The weather was perfect for the final day of the Vancouver 2011 Outgames track and field competition at UBC’s Dhillon Track & Field Oval. Approximately 90 athletes have run the UBC course since yesterday’s opening.
Friday started with the much-anticipated 5000m race, followed by an afternoon of club rivalries for the 4 X 200m and the 4 X 400m relays.
“It is like the Yankees versus the Mariners; that’s nice to see,” says official scorekeeper and race supervisor Iain Fisher. Fisher has been on hand for both days of racing and says the level of athleticism and sportsmanship has been great.
About 20 athletes ran Friday’s gruelling 5000m, with all genders and ages running concurrently.

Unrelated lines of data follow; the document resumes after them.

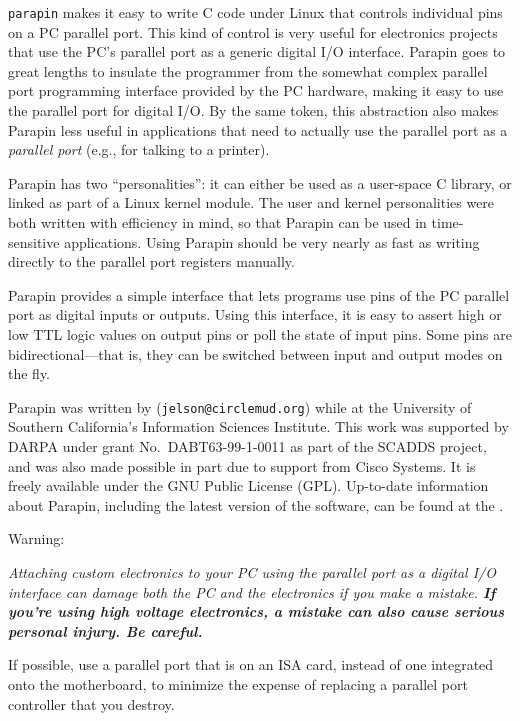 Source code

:\documentclass{article}
\begin{document}
{\tt parapin} makes it easy to write C code under Linux that controls
individual pins on a PC parallel port.  This kind of control is very
useful for electronics projects that use the PC's parallel port as a
generic digital I/O interface.  Parapin goes to great lengths to
insulate the programmer from the somewhat complex parallel port
programming interface provided by the PC hardware, making it easy to
use the parallel port for digital I/O.  By the same token, this
abstraction also makes Parapin less useful in applications that need
to actually use the parallel port as a {\em parallel port} (e.g., for
talking to a printer).

Parapin has two ``personalities'': it can either be used as a
user-space C library, or linked as part of a Linux kernel module.  The
user and kernel personalities were both written with efficiency in
mind, so that Parapin can be used in time-sensitive applications.
Using Parapin should be very nearly as fast as writing directly to the
parallel port registers manually.

Parapin provides a simple interface that lets programs use pins of the
PC parallel port as digital inputs or outputs.  Using this interface,
it is easy to assert high or low TTL logic values on output pins or
poll the state of input pins.  Some pins are bidirectional---that is,
they can be switched between input and output modes on the fly.

Parapin was written by  ({\tt jelson@circlemud.org}) while
at the University of Southern California's Information Sciences
Institute.  This work was supported by DARPA under grant No.\
DABT63-99-1-0011 as part of the SCADDS project, and was also made
possible in part due to support from Cisco Systems.  It is freely
available under the GNU Public License (GPL).  Up-to-date information
about Parapin, including the latest version of the software, can be
found at the .


{\Huge Warning:}

{\em Attaching custom electronics to your PC using the parallel port
as a digital I/O interface can damage both the PC and the electronics
if you make a mistake. {\bf If you're using high voltage electronics,
a mistake can also cause serious personal injury.  Be careful.}}

If possible, use a parallel port that is on an ISA card, instead of
one integrated onto the motherboard, to minimize the expense of
replacing a parallel port controller that you destroy.
\end{document}
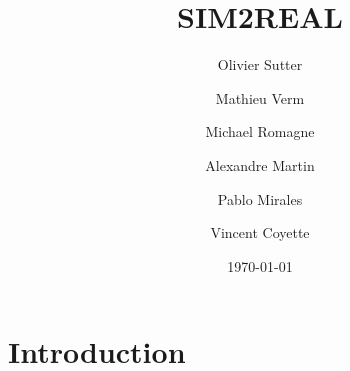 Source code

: \documentclass[12pt]{article}
\title{SIM2REAL}
\author{Olivier Sutter \and Mathieu Verm \and Michael Romagne \and Alexandre Martin \and Pablo Mirales \and Vincent Coyette}
\date{\today}
\begin{document}
\maketitle{}

\tableofcontents

\clearpage
\newpage

\section{Introduction}
\end{document}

The top male runner was San Francisco Front Runner Koji Kawano, 46, clocking a cool 18.36.07 for the five kilometres.
“It was tough, but I try to keep up with my pace. Every race I run, I try to go for my personal best,” Kawano said after the race.
Ingrid Berger, 67, inspired the crowd with a solid 35.34.03 for the 5km.
“What really impresses me is how all the athletes support each other. There is a real camaraderie here which you don’t see at other track meets,” Fisher says.
Track events have been the source of many inspirational moments during these games, including 86-year-old Len Tritsch’s world-record-setting time in the 100m at UBC yesterday.
“My goal coming here was to break the American standard for people 86 and older. The record was 23 seconds, and I ran my race in 20.1 seconds. So that’s very, very good. I really feel very proud of that,” he says.
Tritsch is one of Seattle Front Runner’s 28-person team participating in this year’s track events. Gay and lesbian teams from Vancouver, San Francisco and New York have also come out in large numbers to compete.
“We did a run with the Vancouver Front Runners yesterday along the water. It was a fun run, a lot of fun,” says New York Front Runner Alison McKenna, who says she travelled to these Outgames for the pleasure of participating.